_What the task requires_: Using the records below, transcribe word for word the stretch from the line that contains "geometric necessity principle" through the line that contains "the established geometric", both end lines included, and nothing else.

Start of Block

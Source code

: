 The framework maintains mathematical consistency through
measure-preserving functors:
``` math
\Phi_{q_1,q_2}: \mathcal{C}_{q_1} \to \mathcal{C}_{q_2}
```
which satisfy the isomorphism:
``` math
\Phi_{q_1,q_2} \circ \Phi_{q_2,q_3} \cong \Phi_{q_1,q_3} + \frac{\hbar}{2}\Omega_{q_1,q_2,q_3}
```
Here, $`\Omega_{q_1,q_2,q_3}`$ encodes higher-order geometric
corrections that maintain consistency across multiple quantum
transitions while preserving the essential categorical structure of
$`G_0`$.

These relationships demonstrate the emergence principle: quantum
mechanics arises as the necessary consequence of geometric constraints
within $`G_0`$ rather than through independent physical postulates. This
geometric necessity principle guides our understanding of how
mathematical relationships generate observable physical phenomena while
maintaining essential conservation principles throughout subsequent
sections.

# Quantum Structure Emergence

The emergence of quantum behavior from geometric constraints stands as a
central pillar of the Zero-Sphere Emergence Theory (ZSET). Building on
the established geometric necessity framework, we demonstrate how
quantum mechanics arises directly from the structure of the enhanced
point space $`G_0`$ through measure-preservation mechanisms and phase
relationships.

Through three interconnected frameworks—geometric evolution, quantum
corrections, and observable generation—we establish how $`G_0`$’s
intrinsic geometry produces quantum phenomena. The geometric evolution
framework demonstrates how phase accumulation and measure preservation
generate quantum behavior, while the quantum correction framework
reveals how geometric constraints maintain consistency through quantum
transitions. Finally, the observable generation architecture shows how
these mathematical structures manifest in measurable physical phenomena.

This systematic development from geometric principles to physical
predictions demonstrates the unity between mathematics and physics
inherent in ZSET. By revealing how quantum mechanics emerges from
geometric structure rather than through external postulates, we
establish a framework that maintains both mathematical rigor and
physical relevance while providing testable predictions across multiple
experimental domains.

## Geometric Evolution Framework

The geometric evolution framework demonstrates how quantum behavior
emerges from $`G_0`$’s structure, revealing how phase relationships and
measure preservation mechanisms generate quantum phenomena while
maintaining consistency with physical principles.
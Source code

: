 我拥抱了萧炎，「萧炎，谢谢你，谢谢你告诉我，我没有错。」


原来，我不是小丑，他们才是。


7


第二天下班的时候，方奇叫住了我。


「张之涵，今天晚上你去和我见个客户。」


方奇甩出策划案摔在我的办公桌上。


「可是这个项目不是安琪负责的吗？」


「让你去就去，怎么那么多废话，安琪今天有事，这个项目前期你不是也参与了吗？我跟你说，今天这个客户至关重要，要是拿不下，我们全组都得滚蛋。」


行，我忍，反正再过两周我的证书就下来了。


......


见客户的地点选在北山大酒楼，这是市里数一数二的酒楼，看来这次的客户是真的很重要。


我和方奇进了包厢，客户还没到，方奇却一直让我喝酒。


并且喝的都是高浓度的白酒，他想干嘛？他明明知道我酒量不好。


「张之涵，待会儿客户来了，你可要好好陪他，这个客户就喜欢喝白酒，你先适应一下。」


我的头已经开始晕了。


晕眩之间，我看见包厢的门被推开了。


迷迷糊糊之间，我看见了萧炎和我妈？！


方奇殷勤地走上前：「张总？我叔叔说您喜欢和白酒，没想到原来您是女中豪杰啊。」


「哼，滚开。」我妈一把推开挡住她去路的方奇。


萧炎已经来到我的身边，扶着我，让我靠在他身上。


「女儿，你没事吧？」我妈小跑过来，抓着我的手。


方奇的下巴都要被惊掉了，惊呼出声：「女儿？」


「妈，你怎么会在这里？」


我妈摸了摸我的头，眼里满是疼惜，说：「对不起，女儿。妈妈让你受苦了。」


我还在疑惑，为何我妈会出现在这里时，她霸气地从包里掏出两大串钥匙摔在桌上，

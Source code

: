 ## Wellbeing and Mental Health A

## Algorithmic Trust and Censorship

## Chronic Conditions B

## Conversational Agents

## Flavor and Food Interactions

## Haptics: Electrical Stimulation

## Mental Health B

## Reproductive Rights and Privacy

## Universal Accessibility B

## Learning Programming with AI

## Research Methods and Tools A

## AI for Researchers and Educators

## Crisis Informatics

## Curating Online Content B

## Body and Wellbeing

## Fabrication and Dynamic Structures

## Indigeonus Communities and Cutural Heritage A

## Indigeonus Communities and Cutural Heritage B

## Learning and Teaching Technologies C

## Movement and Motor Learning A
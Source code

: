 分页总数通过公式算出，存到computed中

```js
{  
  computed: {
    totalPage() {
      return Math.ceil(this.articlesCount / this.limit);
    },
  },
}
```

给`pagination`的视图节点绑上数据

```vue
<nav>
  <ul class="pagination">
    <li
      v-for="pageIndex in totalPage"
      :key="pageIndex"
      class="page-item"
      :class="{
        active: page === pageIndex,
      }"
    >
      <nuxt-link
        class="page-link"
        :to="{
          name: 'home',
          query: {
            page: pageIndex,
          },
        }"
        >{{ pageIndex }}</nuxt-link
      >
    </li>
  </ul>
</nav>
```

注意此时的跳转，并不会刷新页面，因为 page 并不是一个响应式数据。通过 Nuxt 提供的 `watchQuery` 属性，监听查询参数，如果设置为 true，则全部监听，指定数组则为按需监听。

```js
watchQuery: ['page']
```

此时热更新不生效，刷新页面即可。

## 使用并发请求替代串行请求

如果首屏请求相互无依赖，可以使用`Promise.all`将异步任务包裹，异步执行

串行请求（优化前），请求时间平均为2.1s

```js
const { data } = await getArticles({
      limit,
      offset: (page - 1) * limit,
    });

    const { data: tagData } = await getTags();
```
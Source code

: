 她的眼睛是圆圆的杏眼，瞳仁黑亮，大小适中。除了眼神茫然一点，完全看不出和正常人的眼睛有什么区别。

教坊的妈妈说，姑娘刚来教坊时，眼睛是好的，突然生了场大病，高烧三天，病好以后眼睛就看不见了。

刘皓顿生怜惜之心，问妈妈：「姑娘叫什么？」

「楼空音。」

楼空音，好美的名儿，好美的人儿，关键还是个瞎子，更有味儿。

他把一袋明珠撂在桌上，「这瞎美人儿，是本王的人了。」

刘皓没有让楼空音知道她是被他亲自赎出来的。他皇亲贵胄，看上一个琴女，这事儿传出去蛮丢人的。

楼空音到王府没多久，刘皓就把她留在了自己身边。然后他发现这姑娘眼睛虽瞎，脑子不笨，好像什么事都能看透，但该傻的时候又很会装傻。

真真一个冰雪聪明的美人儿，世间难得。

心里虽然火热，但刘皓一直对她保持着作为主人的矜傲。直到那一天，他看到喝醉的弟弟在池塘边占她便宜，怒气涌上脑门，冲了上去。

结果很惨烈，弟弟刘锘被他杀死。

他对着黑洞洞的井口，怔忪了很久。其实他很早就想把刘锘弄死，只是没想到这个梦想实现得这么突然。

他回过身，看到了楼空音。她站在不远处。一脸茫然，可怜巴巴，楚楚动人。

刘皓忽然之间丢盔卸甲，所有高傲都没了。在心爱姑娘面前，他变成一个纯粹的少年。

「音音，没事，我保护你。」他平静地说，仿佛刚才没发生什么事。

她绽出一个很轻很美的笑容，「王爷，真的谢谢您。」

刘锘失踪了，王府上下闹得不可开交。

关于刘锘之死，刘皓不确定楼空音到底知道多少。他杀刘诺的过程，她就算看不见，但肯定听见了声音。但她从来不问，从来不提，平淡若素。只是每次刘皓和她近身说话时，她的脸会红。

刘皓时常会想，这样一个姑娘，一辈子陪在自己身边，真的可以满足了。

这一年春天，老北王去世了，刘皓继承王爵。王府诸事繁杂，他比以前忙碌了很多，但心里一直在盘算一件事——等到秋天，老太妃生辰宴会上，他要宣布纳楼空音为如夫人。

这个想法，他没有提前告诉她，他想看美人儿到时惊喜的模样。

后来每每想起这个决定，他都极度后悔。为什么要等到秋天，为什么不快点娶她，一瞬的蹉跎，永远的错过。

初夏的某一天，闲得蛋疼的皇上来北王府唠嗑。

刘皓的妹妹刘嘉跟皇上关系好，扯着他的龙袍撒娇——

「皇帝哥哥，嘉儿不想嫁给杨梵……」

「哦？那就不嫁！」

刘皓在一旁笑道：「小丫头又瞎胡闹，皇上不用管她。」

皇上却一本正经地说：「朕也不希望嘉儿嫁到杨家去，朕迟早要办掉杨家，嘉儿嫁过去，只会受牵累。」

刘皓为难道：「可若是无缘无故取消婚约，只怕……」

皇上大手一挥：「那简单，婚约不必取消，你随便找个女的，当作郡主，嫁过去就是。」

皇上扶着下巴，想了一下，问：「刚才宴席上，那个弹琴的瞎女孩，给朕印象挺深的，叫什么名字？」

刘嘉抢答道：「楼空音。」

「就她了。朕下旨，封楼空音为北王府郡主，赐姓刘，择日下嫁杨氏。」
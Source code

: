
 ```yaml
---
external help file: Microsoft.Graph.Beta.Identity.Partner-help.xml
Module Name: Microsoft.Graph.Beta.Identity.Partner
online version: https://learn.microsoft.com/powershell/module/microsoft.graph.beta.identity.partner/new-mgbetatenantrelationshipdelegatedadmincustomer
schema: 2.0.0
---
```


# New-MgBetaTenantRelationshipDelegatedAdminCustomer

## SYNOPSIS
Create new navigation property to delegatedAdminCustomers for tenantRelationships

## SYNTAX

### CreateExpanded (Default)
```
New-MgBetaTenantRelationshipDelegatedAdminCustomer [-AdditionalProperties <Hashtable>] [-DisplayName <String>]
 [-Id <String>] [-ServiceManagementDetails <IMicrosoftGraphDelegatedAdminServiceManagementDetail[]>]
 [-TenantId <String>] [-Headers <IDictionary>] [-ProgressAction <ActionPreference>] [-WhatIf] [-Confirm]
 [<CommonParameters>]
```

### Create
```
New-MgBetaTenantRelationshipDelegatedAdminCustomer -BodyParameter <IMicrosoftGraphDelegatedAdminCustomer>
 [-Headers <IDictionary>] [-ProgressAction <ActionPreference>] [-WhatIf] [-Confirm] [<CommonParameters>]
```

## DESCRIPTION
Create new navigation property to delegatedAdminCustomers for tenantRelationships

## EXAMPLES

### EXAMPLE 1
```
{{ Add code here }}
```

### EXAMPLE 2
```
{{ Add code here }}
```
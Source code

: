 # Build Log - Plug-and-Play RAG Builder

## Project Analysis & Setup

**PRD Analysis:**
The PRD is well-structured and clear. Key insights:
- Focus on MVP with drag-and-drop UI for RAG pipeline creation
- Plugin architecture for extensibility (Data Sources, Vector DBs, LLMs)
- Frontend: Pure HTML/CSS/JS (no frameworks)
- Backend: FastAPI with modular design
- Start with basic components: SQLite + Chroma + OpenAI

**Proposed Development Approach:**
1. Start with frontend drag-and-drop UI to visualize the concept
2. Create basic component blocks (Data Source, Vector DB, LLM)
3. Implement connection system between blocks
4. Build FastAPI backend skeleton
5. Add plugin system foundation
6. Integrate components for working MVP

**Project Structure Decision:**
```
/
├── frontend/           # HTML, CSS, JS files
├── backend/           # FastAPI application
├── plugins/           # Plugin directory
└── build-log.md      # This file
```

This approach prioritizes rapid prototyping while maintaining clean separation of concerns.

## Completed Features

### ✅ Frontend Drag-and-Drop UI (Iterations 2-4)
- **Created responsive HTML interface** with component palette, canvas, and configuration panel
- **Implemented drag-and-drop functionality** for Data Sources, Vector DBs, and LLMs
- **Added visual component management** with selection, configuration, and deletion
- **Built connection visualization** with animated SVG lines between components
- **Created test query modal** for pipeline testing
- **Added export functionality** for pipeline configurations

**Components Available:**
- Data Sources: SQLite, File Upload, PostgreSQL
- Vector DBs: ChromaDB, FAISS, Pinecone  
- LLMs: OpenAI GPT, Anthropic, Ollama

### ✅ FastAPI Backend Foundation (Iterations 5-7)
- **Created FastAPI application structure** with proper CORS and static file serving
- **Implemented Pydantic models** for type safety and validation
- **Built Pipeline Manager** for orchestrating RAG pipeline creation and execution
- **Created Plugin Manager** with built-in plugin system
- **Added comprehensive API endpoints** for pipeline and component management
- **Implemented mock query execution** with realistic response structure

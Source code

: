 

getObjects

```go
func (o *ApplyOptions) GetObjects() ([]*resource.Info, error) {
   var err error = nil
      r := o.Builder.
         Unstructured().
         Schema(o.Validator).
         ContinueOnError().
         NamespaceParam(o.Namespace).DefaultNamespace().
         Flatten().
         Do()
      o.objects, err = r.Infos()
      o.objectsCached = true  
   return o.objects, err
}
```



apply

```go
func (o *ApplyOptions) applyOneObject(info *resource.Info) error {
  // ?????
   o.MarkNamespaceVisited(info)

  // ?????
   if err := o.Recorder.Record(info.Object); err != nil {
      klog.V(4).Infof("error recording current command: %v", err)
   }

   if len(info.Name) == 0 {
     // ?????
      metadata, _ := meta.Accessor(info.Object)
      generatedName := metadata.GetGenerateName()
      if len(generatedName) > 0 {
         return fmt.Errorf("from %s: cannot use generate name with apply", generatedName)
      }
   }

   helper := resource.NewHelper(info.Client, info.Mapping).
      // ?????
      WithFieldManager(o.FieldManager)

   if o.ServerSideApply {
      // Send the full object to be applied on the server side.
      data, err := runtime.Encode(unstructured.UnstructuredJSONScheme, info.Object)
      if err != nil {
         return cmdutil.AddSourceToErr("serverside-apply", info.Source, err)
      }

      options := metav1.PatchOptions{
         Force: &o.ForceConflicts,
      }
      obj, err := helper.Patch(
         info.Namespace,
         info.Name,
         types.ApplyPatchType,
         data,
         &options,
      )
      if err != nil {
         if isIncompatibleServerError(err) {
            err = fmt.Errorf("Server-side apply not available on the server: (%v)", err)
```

End of Block

_Result of the task_:
geometric necessity principle guides our understanding of how
mathematical relationships generate observable physical phenomena while
maintaining essential conservation principles throughout subsequent
sections.

# Quantum Structure Emergence

The emergence of quantum behavior from geometric constraints stands as a
central pillar of the Zero-Sphere Emergence Theory (ZSET). Building on
the established geometric necessity framework, we demonstrate how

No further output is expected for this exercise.